What to work on —
From top to bottom, print the listing word for word and skip any pictures it contains.

*** Data shown

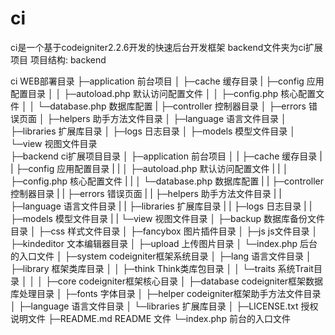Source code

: # ci
ci是一个基于codeigniter2.2.6开发的快速后台开发框架
backend文件夹为ci扩展项目
项目结构:
backend

ci  WEB部署目录
├─application              前台项目
│  ├─cache                 缓存目录
|  ├─config                应用配置目录
│  │  ├─autoload.php       默认访问配置文件
│  │  ├─config.php         核心配置文件
│  │  └─database.php       数据库配置
|  ├─controller            控制器目录
│  ├─errors                错误页面
│  ├─helpers               助手方法文件目录
│  ├─language              语言文件目录
│  ├─libraries             扩展库目录
│  ├─logs                  日志目录
│  ├─models                模型文件目录
│  └─view                  视图文件目录        
├─backend                  ci扩展项目目录
│  ├─application           前台项目
│  |  ├─cache              缓存目录
|  |  ├─config             应用配置目录
|  |  │  ├─autoload.php    默认访问配置文件
|  |  │  ├─config.php      核心配置文件
|  |  │  └─database.php    数据库配置
|  |  ├─controller         控制器目录
|  |  ├─errors             错误页面
|  |  ├─helpers            助手方法文件目录
|  |  ├─language           语言文件目录
|  |  ├─libraries          扩展库目录
|  |  ├─logs               日志目录
|  |  ├─models             模型文件目录
|  |  └─view               视图文件目录 
│  ├─backup                数据库备份文件目录
│  ├─css                   样式文件目录
│  ├─fancybox              图片插件目录
│  ├─js                    js文件目录
│  ├─kindeditor            文本编辑器目录
│  ├─upload                上传图片目录
│  └─index.php             后台的入口文件
│
├─system                   codeigniter框架系统目录
│  ├─lang                  语言文件目录
│  ├─library               框架类库目录
│  │  ├─think              Think类库包目录
│  │  └─traits             系统Trait目录
│  │
│  ├─core                  codeigniter框架核心目录
│  ├─database              codeigniter框架数据库处理目录
│  ├─fonts                 字体目录
│  ├─helper                codeigniter框架助手方法文件目录
│  ├─language              语言文件目录
│  └─libraries             扩展库目录
│
├─LICENSE.txt              授权说明文件
├─README.md                README 文件
└─index.php                前台的入口文件
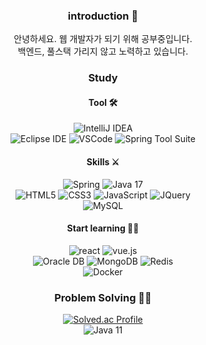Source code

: <div align=center>

### introduction 👋
안녕하세요. 웹 개발자가 되기 위해 공부중입니다. <br>
백엔드, 풀스택 가리지 않고 노력하고 있습니다.

### Study

#### Tool 🛠
![IntelliJ IDEA](https://img.shields.io/badge/IntelliJ_IDEA_2023.2.4-000000?style=flat&logo=intellijidea&logoColor=white) <br>
![Eclipse IDE](https://img.shields.io/badge/Eclipse_IDE_2023.6-2C2255?style=flat&logo=eclipseide&logoColor=white)
![VSCode](https://img.shields.io/badge/VS_Code_1.82.2-007ACC?style=flat&logo=visualstudiocode&logoColor=white)
![Spring Tool Suite](https://img.shields.io/badge/STS3-6DB33F?style=flat&logo=spring&logoColor=white) <br>
<!--
![AWS](https://img.shields.io/badge/AWS-232F3E?style=flat&logo=amazonaws&logoColor=white)
![GitHub](https://img.shields.io/badge/github-181717?style=flat&logo=github&logoColor=white)
-->


#### Skills ⚔
![Spring](https://img.shields.io/badge/Spring-6DB33F?style=flat&logo=spring&logoColor=white)
![Java 17](https://img.shields.io/badge/Java_17-FF9A00?style=flat&logo=java&logoColor=white) <br>
![HTML5](https://img.shields.io/badge/HTML5-E34F26?style=flat&logo=html5&logoColor=white)
![CSS3](https://img.shields.io/badge/CSS3-1572B6?style=flat&logo=css3&logoColor=white)
![JavaScript](https://img.shields.io/badge/JavaScript_Es6-F7DF1E?style=flat&logo=javascript&logoColor=white)
![JQuery](https://img.shields.io/badge/JQuery-0769AD?style=flat&logo=jquery&logoColor=white)<br>
![MySQL](https://img.shields.io/badge/MySQL_8.0-4479A1?style=flat&logo=mysql&logoColor=white) 


#### Start learning 🏃‍♂️
![react](https://img.shields.io/badge/React_18.2.0-263238?style=flat&logo=react)
![vue.js](https://img.shields.io/badge/vue.js_3.0.4-4FC08D?style=flat&logo=vuedotjs&logoColor=white) <br>
![Oracle DB](https://img.shields.io/badge/Oracle_Database_19c-F80000?style=flat&logo=oracle&logoColor=white)
![MongoDB](https://img.shields.io/badge/MongoDB_v7.0.3-47A248?style=flat&logo=mongodb&logoColor=white)
![Redis](https://img.shields.io/badge/Redis_7.2.3-DC382D?style=flat&logo=redis&logoColor=white) <br>
![Docker](https://img.shields.io/badge/Docker-2496ED?style=flat&logo=docker&logoColor=white)


### Problem Solving 🕵️‍♀️
[![Solved.ac Profile](http://mazassumnida.wtf/api/generate_badge?boj=TWGearlgrey)](https://solved.ac/TWGearlgrey)<br/>
![Java 11](https://img.shields.io/badge/used_is-Java_11-FF9A00?style=flat&logo=java&logoColor=white)


</div>

<!--
**TWGearlgrey/TWGearlgrey** is a ✨ _special_ ✨ repository because its `README.md` (this file) appears on your GitHub profile.

 <img src="https://img.shields.io/badge/아이콘내용-배경색?style=flat&logo=아이콘로고&logoColor=white"/>

![SpringBoot](https://img.shields.io/badge/Spring_Boot_3.x-6DB33F?style=flat&logo=springboot&logoColor=white)

Here are some ideas to get you started:

🌱 I’m currently learning ...
- ⚙️ Java 17, Servlet 4.0, HTML5, CSS3, JavaScript(Es6), SpringBoot, react.js 18.2.0, Vue.js 3.0.4
- 🛠️ Eclipse IDE 2023-06 , VSCode 1.82.2, IntelliJ IDEA 2023.2.3, IntlliJ IDEA 2023.2.4
- 💾 Mysql 8.0, HeidiSQL 12.5, Oracle Database 19c, Oracle SQL Developer 23.1.0.097

📖 I want to learn at the next step ...
- 🥺 TypeScript, docker, nosql


- 🔭 I’m currently working on ...
- 🌱 I’m currently learning ...
- 👯 I’m looking to collaborate on ...
- 🤔 I’m looking for help with ...
- 💬 Ask me about ...
- 📫 How to reach me: ...
- 😄 Pronouns: ...
- ⚡ Fun fact: ...
🏠 [My Blog](https://twgearlgrey.github.io/)
-->
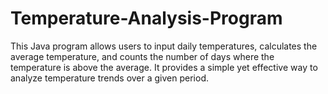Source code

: # Temperature-Analysis-Program
This Java program allows users to input daily temperatures, calculates the average temperature, and counts the number of days where the temperature is above the average. It provides a simple yet effective way to analyze temperature trends over a given period.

******

Problem solution —
Source code

: # ci
ci是一个基于codeigniter2.2.6开发的快速后台开发框架
backend文件夹为ci扩展项目
项目结构:
backend

ci  WEB部署目录
├─application              前台项目
│  ├─cache                 缓存目录
|  ├─config                应用配置目录
│  │  ├─autoload.php       默认访问配置文件
│  │  ├─config.php         核心配置文件
│  │  └─database.php       数据库配置
|  ├─controller            控制器目录
│  ├─errors                错误页面
│  ├─helpers               助手方法文件目录
│  ├─language              语言文件目录
│  ├─libraries             扩展库目录
│  ├─logs                  日志目录
│  ├─models                模型文件目录
│  └─view                  视图文件目录        
├─backend                  ci扩展项目目录
│  ├─application           前台项目
│  |  ├─cache              缓存目录
|  |  ├─config             应用配置目录
|  |  │  ├─autoload.php    默认访问配置文件
|  |  │  ├─config.php      核心配置文件
|  |  │  └─database.php    数据库配置
|  |  ├─controller         控制器目录
|  |  ├─errors             错误页面
|  |  ├─helpers            助手方法文件目录
|  |  ├─language           语言文件目录
|  |  ├─libraries          扩展库目录
|  |  ├─logs               日志目录
|  |  ├─models             模型文件目录
|  |  └─view               视图文件目录 
│  ├─backup                数据库备份文件目录
│  ├─css                   样式文件目录
│  ├─fancybox              图片插件目录
│  ├─js                    js文件目录
│  ├─kindeditor            文本编辑器目录
│  ├─upload                上传图片目录
│  └─index.php             后台的入口文件
│
├─system                   codeigniter框架系统目录
│  ├─lang                  语言文件目录
│  ├─library               框架类库目录
│  │  ├─think              Think类库包目录
│  │  └─traits             系统Trait目录
│  │
│  ├─core                  codeigniter框架核心目录
│  ├─database              codeigniter框架数据库处理目录
│  ├─fonts                 字体目录
│  ├─helper                codeigniter框架助手方法文件目录
│  ├─language              语言文件目录
│  └─libraries             扩展库目录
│
├─LICENSE.txt              授权说明文件
├─README.md                README 文件
└─index.php                前台的入口文件
Source code

: <div align=center>

### introduction 👋
안녕하세요. 웹 개발자가 되기 위해 공부중입니다. <br>
백엔드, 풀스택 가리지 않고 노력하고 있습니다.

### Study

#### Tool 🛠
![IntelliJ IDEA](https://img.shields.io/badge/IntelliJ_IDEA_2023.2.4-000000?style=flat&logo=intellijidea&logoColor=white) <br>
![Eclipse IDE](https://img.shields.io/badge/Eclipse_IDE_2023.6-2C2255?style=flat&logo=eclipseide&logoColor=white)
![VSCode](https://img.shields.io/badge/VS_Code_1.82.2-007ACC?style=flat&logo=visualstudiocode&logoColor=white)
![Spring Tool Suite](https://img.shields.io/badge/STS3-6DB33F?style=flat&logo=spring&logoColor=white) <br>
<!--
![AWS](https://img.shields.io/badge/AWS-232F3E?style=flat&logo=amazonaws&logoColor=white)
![GitHub](https://img.shields.io/badge/github-181717?style=flat&logo=github&logoColor=white)
-->


#### Skills ⚔
![Spring](https://img.shields.io/badge/Spring-6DB33F?style=flat&logo=spring&logoColor=white)
![Java 17](https://img.shields.io/badge/Java_17-FF9A00?style=flat&logo=java&logoColor=white) <br>
![HTML5](https://img.shields.io/badge/HTML5-E34F26?style=flat&logo=html5&logoColor=white)
![CSS3](https://img.shields.io/badge/CSS3-1572B6?style=flat&logo=css3&logoColor=white)
![JavaScript](https://img.shields.io/badge/JavaScript_Es6-F7DF1E?style=flat&logo=javascript&logoColor=white)
![JQuery](https://img.shields.io/badge/JQuery-0769AD?style=flat&logo=jquery&logoColor=white)<br>
![MySQL](https://img.shields.io/badge/MySQL_8.0-4479A1?style=flat&logo=mysql&logoColor=white) 


#### Start learning 🏃‍♂️
![react](https://img.shields.io/badge/React_18.2.0-263238?style=flat&logo=react)
![vue.js](https://img.shields.io/badge/vue.js_3.0.4-4FC08D?style=flat&logo=vuedotjs&logoColor=white) <br>
![Oracle DB](https://img.shields.io/badge/Oracle_Database_19c-F80000?style=flat&logo=oracle&logoColor=white)
![MongoDB](https://img.shields.io/badge/MongoDB_v7.0.3-47A248?style=flat&logo=mongodb&logoColor=white)
![Redis](https://img.shields.io/badge/Redis_7.2.3-DC382D?style=flat&logo=redis&logoColor=white) <br>
![Docker](https://img.shields.io/badge/Docker-2496ED?style=flat&logo=docker&logoColor=white)


### Problem Solving 🕵️‍♀️
[![Solved.ac Profile](http://mazassumnida.wtf/api/generate_badge?boj=TWGearlgrey)](https://solved.ac/TWGearlgrey)<br/>
![Java 11](https://img.shields.io/badge/used_is-Java_11-FF9A00?style=flat&logo=java&logoColor=white)


</div>

<!--
**TWGearlgrey/TWGearlgrey** is a ✨ _special_ ✨ repository because its `README.md` (this file) appears on your GitHub profile.

 <img src="https://img.shields.io/badge/아이콘내용-배경색?style=flat&logo=아이콘로고&logoColor=white"/>

![SpringBoot](https://img.shields.io/badge/Spring_Boot_3.x-6DB33F?style=flat&logo=springboot&logoColor=white)

Here are some ideas to get you started:

🌱 I’m currently learning ...
- ⚙️ Java 17, Servlet 4.0, HTML5, CSS3, JavaScript(Es6), SpringBoot, react.js 18.2.0, Vue.js 3.0.4
- 🛠️ Eclipse IDE 2023-06 , VSCode 1.82.2, IntelliJ IDEA 2023.2.3, IntlliJ IDEA 2023.2.4
- 💾 Mysql 8.0, HeidiSQL 12.5, Oracle Database 19c, Oracle SQL Developer 23.1.0.097

📖 I want to learn at the next step ...
- 🥺 TypeScript, docker, nosql


- 🔭 I’m currently working on ...
- 🌱 I’m currently learning ...
- 👯 I’m looking to collaborate on ...
- 🤔 I’m looking for help with ...
- 💬 Ask me about ...
- 📫 How to reach me: ...
- 😄 Pronouns: ...
- ⚡ Fun fact: ...
🏠 [My Blog](https://twgearlgrey.github.io/)
-->
Source code

: # Temperature-Analysis-Program
This Java program allows users to input daily temperatures, calculates the average temperature, and counts the number of days where the temperature is above the average. It provides a simple yet effective way to analyze temperature trends over a given period.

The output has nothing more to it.